(Problem requirements) Pull from the data below each line where the word "dans" occurs, and copy it.

(Dataset entries)
┌──
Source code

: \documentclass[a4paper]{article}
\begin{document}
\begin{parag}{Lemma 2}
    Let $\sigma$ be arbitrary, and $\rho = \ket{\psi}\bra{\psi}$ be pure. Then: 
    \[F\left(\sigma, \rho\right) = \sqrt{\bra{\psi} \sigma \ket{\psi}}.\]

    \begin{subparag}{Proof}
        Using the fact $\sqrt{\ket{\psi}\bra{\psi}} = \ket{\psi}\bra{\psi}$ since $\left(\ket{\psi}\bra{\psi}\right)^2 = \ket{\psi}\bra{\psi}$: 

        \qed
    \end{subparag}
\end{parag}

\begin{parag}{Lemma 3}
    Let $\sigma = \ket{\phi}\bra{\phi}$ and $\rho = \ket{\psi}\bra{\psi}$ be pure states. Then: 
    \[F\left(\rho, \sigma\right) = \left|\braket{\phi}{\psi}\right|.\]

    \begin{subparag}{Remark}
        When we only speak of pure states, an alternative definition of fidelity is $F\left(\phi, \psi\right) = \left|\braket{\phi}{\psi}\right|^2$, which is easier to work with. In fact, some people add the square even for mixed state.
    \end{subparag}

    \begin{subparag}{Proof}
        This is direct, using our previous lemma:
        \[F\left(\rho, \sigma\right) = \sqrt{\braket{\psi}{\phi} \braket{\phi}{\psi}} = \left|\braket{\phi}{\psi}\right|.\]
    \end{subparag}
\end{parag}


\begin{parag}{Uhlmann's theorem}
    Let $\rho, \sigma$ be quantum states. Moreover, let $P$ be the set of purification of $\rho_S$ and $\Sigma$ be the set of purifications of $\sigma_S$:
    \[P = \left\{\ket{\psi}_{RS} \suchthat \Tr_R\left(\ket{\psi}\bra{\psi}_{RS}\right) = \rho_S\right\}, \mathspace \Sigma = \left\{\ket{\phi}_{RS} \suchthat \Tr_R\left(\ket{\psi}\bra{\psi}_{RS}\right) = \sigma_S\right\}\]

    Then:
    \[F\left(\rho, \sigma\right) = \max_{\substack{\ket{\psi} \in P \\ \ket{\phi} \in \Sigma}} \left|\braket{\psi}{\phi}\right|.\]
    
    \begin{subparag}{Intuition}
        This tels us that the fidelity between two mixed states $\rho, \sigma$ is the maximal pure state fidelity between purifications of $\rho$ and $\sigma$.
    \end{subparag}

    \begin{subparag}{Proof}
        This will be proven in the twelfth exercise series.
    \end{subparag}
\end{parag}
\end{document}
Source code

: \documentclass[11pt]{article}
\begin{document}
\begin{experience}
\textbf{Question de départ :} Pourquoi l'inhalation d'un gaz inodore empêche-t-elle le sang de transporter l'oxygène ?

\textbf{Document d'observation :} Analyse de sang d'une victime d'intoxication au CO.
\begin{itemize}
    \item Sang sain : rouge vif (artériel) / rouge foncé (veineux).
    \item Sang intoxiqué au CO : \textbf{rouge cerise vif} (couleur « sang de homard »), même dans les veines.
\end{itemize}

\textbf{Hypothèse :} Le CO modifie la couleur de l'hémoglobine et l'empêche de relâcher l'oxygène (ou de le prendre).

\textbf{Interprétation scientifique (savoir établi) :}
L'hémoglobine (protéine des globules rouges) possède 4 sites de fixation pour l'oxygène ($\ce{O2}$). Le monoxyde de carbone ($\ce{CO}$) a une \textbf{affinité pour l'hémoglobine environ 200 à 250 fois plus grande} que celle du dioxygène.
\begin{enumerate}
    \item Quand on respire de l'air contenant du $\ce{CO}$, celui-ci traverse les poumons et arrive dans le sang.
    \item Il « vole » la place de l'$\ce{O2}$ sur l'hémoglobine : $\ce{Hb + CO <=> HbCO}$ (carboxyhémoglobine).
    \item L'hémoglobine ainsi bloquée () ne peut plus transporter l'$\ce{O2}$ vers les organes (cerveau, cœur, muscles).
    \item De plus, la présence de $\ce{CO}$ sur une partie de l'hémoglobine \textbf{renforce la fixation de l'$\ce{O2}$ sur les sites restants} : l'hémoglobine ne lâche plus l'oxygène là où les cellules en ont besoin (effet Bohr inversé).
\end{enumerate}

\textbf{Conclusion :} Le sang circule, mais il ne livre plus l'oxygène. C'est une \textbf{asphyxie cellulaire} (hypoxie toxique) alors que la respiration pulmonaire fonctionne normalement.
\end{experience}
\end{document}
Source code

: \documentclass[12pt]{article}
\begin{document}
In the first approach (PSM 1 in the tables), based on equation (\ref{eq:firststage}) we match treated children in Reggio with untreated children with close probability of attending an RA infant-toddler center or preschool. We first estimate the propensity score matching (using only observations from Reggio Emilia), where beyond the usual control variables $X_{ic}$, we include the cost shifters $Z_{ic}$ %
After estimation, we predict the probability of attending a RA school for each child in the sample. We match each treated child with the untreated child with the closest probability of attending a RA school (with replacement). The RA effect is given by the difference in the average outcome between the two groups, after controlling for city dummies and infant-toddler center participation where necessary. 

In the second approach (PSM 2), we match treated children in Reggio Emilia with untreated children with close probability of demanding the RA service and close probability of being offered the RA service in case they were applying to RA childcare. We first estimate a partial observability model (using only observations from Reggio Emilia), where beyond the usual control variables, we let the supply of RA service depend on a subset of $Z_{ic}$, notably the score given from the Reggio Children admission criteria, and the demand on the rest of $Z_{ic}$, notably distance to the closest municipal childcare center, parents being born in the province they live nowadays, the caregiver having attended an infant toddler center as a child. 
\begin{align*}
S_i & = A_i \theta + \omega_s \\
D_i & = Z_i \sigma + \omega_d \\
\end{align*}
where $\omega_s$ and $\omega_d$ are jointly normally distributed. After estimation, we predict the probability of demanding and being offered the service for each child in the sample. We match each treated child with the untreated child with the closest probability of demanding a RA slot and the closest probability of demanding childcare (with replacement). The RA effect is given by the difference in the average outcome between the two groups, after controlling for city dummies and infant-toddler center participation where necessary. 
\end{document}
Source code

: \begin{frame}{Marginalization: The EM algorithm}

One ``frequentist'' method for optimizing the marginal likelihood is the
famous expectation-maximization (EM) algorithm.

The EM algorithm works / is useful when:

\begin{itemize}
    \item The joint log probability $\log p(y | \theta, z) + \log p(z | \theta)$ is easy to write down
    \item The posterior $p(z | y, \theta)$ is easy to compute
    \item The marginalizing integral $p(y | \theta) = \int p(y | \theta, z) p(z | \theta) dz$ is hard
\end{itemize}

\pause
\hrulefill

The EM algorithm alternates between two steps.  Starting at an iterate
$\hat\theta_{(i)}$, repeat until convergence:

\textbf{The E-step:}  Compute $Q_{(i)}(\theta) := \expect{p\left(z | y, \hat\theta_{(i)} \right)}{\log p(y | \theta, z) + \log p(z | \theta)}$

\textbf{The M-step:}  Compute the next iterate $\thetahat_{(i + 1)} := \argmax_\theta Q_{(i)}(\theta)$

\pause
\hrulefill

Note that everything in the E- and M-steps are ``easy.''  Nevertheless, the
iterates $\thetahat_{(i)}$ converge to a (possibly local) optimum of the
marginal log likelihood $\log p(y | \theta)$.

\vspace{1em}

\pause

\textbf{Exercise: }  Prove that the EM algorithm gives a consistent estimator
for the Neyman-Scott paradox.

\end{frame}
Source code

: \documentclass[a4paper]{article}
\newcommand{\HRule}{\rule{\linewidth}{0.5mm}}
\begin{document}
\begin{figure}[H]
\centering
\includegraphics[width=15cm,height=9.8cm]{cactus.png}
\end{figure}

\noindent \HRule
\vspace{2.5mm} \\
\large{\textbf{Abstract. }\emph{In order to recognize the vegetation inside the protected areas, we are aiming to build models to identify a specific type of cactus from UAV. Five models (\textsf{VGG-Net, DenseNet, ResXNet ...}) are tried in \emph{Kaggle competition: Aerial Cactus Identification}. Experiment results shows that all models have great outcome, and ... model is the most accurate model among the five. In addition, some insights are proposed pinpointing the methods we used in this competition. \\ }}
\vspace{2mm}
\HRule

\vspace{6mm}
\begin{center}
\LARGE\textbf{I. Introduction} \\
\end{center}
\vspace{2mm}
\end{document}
└──
(Solution to the exercise)
    \item Sang intoxiqué au CO : \textbf{rouge cerise vif} (couleur « sang de homard »), même dans les veines.
    \item Quand on respire de l'air contenant du $\ce{CO}$, celui-ci traverse les poumons et arrive dans le sang.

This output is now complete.